■ Work request ■
Locate all lines in the data below that hold "PARTIAL" and show them.

■ Input for this task ■
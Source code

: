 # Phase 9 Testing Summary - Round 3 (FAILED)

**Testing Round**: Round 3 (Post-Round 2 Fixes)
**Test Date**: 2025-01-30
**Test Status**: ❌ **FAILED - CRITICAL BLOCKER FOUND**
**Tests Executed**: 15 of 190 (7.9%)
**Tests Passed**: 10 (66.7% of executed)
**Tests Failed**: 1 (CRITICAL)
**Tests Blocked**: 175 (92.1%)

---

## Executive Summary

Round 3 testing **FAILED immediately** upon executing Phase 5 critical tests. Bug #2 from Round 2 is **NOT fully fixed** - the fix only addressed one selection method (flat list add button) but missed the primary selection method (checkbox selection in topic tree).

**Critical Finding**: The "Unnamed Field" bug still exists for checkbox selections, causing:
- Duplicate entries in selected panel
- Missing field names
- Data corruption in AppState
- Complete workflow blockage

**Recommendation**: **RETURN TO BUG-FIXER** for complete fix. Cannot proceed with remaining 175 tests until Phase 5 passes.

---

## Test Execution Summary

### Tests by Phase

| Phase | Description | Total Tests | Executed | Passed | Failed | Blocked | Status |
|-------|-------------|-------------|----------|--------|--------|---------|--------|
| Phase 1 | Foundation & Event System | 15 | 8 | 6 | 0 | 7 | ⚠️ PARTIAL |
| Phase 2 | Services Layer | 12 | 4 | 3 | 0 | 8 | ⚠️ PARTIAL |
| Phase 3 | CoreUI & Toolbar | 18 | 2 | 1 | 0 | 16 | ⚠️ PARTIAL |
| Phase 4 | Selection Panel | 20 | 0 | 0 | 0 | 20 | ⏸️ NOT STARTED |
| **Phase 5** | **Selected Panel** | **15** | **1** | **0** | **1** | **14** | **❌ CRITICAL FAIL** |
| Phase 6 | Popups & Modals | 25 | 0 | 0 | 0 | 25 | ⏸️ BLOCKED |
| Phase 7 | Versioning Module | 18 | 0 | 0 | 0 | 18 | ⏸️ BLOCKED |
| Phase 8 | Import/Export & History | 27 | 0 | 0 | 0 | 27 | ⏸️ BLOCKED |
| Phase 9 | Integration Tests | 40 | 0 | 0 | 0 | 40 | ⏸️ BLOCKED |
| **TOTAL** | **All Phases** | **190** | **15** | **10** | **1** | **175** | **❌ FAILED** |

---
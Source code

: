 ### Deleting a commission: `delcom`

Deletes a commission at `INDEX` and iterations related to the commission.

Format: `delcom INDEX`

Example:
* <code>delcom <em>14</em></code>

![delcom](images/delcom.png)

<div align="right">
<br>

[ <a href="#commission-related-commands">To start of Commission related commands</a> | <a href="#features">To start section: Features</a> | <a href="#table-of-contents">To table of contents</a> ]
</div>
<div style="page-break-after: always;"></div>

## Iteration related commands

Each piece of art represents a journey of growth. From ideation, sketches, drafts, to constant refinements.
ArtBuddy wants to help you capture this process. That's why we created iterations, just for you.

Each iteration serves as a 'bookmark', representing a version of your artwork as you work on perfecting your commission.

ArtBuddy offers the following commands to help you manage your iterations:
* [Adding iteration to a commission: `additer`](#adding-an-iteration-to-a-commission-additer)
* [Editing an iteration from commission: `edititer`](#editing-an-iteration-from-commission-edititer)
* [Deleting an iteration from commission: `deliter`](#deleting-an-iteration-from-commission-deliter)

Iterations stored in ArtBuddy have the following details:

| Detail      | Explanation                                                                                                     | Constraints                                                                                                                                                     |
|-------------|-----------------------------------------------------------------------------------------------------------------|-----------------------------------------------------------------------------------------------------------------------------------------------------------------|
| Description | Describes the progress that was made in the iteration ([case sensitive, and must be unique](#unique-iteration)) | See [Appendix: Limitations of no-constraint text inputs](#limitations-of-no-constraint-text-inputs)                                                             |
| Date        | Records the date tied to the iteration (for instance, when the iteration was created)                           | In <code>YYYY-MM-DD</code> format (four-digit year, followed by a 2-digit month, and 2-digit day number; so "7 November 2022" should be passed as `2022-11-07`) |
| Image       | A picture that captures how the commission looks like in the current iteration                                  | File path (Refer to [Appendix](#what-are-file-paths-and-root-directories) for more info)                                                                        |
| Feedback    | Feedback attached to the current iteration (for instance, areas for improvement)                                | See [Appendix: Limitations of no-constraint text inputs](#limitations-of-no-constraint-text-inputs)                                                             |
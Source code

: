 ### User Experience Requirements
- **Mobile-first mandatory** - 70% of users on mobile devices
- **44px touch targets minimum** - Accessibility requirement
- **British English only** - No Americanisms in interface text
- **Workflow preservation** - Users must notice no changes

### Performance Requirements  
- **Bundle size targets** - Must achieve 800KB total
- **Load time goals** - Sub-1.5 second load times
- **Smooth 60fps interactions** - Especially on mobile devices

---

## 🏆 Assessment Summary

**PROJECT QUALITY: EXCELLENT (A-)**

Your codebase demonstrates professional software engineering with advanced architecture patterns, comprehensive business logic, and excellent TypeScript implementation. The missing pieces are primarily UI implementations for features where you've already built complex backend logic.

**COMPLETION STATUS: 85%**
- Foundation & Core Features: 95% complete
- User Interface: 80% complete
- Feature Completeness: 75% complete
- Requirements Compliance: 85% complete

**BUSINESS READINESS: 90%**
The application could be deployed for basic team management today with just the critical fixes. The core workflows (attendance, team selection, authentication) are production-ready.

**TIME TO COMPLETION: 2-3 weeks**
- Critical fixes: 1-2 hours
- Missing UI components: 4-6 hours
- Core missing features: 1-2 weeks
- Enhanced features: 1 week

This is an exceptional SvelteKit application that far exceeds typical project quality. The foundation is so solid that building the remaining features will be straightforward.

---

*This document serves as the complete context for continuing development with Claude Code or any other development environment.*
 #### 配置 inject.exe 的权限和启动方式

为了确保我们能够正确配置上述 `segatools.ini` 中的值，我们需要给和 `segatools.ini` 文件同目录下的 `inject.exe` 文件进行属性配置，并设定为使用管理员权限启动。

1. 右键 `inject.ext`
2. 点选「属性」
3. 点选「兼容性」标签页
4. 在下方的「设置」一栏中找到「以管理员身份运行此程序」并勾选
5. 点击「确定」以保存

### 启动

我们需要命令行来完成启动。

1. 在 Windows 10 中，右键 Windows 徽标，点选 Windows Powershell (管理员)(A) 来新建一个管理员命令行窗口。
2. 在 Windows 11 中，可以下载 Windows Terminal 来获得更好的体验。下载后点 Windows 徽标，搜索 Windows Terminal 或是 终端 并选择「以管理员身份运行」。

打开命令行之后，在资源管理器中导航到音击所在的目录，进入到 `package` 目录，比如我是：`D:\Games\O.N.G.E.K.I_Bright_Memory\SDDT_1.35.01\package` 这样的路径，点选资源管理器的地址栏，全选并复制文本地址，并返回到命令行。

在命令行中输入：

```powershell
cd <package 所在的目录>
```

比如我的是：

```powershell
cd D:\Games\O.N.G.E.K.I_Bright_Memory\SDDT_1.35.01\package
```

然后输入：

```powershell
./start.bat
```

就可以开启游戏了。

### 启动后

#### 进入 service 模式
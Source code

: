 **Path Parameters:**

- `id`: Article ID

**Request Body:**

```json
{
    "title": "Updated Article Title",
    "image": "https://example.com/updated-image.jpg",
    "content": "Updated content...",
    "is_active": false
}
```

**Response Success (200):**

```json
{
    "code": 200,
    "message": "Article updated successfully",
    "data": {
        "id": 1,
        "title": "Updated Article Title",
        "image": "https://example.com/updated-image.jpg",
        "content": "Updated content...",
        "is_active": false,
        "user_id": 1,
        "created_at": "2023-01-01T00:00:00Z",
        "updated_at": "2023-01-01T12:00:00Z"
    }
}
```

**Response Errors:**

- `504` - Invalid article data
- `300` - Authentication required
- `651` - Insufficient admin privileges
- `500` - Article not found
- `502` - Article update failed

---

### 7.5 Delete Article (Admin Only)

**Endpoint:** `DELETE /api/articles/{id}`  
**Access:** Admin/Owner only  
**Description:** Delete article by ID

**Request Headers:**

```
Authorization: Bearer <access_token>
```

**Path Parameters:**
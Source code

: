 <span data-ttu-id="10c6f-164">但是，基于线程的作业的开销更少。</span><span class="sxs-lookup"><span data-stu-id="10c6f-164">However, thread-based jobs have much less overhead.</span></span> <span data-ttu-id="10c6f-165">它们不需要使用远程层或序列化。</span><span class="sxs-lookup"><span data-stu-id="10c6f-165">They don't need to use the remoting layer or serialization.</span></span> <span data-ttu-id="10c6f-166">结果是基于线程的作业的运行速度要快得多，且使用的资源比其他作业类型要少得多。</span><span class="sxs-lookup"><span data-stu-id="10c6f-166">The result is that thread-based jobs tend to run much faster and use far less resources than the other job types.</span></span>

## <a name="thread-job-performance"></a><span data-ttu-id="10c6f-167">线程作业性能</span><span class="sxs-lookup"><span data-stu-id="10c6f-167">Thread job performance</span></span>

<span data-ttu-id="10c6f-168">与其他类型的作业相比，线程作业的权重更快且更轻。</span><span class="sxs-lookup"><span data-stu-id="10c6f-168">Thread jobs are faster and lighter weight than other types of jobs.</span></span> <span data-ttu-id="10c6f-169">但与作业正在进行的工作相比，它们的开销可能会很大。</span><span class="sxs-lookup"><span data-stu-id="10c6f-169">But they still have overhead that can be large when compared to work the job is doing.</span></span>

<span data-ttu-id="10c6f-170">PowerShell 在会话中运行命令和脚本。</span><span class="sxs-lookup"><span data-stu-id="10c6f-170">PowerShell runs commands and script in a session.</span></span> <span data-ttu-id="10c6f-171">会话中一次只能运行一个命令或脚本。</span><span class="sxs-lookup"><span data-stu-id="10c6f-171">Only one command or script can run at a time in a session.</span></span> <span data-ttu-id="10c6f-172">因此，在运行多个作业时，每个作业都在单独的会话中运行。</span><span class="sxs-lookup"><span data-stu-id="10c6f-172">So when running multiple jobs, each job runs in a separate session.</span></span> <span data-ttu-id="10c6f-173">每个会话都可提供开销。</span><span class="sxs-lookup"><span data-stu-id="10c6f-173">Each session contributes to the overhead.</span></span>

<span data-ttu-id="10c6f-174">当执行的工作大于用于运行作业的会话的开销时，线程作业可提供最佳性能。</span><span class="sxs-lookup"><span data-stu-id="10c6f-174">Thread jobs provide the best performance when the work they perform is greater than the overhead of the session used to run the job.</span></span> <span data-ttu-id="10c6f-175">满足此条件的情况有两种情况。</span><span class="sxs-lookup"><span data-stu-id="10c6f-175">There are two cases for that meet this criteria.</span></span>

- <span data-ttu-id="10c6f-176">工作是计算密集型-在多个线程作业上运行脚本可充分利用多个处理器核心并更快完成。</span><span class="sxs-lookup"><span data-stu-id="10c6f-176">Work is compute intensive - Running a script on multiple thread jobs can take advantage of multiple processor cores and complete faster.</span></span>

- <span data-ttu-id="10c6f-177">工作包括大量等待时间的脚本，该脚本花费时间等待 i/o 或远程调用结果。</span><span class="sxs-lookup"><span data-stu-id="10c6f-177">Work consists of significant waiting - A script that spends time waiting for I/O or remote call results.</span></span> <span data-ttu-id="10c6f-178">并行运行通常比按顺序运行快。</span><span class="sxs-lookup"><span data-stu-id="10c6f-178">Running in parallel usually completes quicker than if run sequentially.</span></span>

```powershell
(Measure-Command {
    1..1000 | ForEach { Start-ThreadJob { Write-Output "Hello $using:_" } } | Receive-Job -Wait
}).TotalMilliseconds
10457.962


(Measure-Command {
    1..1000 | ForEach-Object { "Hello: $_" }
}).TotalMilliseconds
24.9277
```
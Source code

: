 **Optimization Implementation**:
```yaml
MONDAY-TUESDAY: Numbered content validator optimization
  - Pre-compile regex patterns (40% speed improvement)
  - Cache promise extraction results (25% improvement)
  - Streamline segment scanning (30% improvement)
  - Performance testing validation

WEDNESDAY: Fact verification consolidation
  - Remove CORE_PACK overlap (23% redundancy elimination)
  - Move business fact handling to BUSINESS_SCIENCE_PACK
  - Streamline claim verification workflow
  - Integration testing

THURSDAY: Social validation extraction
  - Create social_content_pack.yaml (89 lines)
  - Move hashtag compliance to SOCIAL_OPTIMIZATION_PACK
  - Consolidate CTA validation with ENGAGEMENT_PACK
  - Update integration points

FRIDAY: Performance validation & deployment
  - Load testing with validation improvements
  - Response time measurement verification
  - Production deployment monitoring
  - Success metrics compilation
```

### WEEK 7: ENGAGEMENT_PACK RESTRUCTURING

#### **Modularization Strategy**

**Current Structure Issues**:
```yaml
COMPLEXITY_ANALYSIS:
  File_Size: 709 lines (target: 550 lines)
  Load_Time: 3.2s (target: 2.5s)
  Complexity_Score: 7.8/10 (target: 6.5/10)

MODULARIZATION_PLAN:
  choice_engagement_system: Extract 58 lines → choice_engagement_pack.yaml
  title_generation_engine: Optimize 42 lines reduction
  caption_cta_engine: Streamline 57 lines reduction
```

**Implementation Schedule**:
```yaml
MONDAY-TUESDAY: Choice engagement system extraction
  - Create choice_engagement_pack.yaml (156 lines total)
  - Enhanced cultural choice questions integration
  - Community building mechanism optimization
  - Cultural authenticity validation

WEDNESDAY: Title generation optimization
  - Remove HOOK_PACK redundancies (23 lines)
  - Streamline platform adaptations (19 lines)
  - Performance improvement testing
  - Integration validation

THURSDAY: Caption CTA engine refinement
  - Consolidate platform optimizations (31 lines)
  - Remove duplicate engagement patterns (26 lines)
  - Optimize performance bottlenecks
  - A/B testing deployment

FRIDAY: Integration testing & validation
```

■ Reply ■
| Phase 1 | Foundation & Event System | 15 | 8 | 6 | 0 | 7 | ⚠️ PARTIAL |
| Phase 2 | Services Layer | 12 | 4 | 3 | 0 | 8 | ⚠️ PARTIAL |
| Phase 3 | CoreUI & Toolbar | 18 | 2 | 1 | 0 | 16 | ⚠️ PARTIAL |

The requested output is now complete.